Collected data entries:
[Start of Attachment]

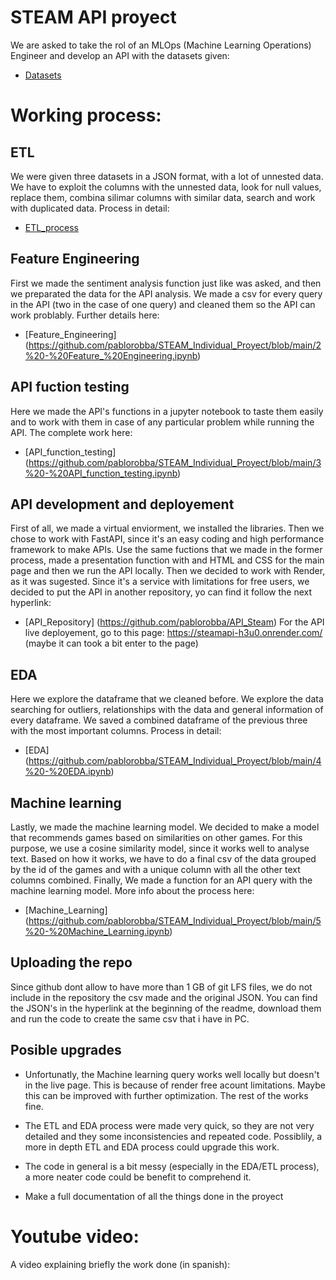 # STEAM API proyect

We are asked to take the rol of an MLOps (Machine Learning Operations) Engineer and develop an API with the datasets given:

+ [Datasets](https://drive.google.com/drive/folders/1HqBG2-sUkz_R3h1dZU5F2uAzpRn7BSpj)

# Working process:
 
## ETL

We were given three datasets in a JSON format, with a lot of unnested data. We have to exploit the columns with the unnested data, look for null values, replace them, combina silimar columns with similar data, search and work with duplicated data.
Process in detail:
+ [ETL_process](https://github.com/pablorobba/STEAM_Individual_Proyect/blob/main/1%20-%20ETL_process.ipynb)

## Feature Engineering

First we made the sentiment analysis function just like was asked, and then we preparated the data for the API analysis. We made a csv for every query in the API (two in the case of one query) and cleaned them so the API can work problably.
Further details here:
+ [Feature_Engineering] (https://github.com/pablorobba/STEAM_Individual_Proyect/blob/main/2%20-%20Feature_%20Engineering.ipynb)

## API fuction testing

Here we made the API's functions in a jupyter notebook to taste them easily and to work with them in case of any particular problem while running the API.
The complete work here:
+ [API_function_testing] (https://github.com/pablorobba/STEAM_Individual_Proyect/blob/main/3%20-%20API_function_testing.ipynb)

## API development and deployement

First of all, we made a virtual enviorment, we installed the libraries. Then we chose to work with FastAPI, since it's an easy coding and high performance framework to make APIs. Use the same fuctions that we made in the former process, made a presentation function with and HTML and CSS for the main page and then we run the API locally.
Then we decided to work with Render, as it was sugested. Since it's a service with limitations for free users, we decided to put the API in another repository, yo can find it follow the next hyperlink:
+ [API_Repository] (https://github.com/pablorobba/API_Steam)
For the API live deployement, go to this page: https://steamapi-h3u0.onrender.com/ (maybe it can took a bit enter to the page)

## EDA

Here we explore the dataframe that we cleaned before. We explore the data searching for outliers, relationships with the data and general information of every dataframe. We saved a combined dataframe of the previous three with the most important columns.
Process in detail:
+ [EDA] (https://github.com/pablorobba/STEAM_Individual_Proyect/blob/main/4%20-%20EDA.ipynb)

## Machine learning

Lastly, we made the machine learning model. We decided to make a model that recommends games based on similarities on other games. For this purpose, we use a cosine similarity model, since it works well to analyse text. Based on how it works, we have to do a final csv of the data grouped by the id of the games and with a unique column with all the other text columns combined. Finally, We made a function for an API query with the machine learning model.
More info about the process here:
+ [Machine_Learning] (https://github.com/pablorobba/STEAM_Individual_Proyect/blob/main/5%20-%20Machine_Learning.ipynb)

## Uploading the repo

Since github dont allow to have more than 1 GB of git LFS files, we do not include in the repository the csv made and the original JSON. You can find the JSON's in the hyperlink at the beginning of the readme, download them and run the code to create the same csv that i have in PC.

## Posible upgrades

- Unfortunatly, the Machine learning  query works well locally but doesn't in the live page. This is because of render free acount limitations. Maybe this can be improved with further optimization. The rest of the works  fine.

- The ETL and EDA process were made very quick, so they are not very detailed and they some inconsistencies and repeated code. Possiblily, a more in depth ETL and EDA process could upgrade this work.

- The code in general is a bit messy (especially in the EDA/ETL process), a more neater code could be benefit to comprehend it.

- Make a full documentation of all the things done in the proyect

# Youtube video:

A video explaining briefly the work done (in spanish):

[End of Attachment]
[Start of Attachment]

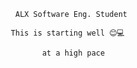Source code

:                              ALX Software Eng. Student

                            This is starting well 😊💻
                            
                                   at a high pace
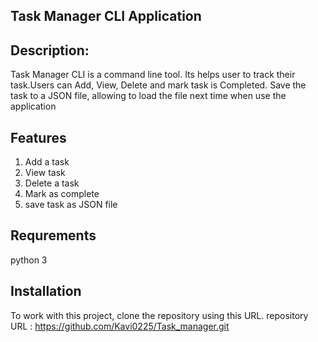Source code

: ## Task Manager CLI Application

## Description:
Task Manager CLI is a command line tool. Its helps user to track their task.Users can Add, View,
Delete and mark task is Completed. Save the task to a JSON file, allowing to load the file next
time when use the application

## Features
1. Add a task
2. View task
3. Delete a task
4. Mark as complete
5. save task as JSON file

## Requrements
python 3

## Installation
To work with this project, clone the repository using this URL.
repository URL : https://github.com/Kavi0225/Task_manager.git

[End of Attachment]

TO DO: From the entries, find how many lines contain "same" and give the number alone.

WRITTEN ANSWER: 2